** Source texts of formatted documents **

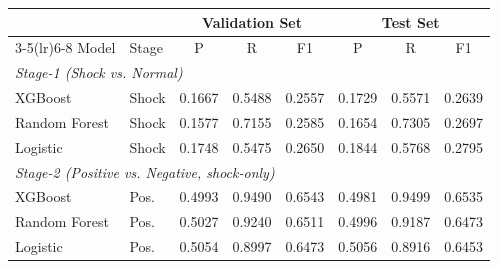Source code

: \begin{tabular*}{\linewidth}{@{\extracolsep{\fill}}ll ccc ccc@{}}
\toprule
& & \multicolumn{3}{c}{\textbf{Validation Set}} & \multicolumn{3}{c}{\textbf{Test Set}} \\
\cmidrule(lr){3-5}\cmidrule(lr){6-8}
Model & Stage & P & R & F1 & P & R & F1 \\
\midrule
\multicolumn{8}{l}{\textit{Stage-1 (Shock vs. Normal)}} \\
XGBoost      & Shock & 0.1667 & 0.5488 & 0.2557 & 0.1729 & 0.5571 & 0.2639 \\
Random Forest & Shock & 0.1577 & 0.7155 & 0.2585 & 0.1654 & 0.7305 & 0.2697 \\
Logistic     & Shock & 0.1748 & 0.5475 & 0.2650 & 0.1844 & 0.5768 & 0.2795 \\
\midrule
\multicolumn{8}{l}{\textit{Stage-2 (Positive vs. Negative, shock-only)}} \\
XGBoost      & Pos. & 0.4993 & 0.9490 & 0.6543 & 0.4981 & 0.9499 & 0.6535 \\
Random Forest & Pos. & 0.5027 & 0.9240 & 0.6511 & 0.4996 & 0.9187 & 0.6473 \\
Logistic     & Pos. & 0.5054 & 0.8997 & 0.6473 & 0.5056 & 0.8916 & 0.6453 \\
\bottomrule
\end{tabular*}
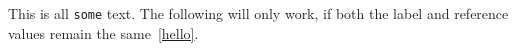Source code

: This is all \texttt{some} text.\label{hello}
The following will only work, if both the label and reference values remain the same~\ref{hello}.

** YOUR TASK **
Find every line in the records above that holds the word "hello", and copy each one.

** ANSWER BELOW **
: This is all \texttt{some} text.\label{hello}
The following will only work, if both the label and reference values remain the same~\ref{hello}.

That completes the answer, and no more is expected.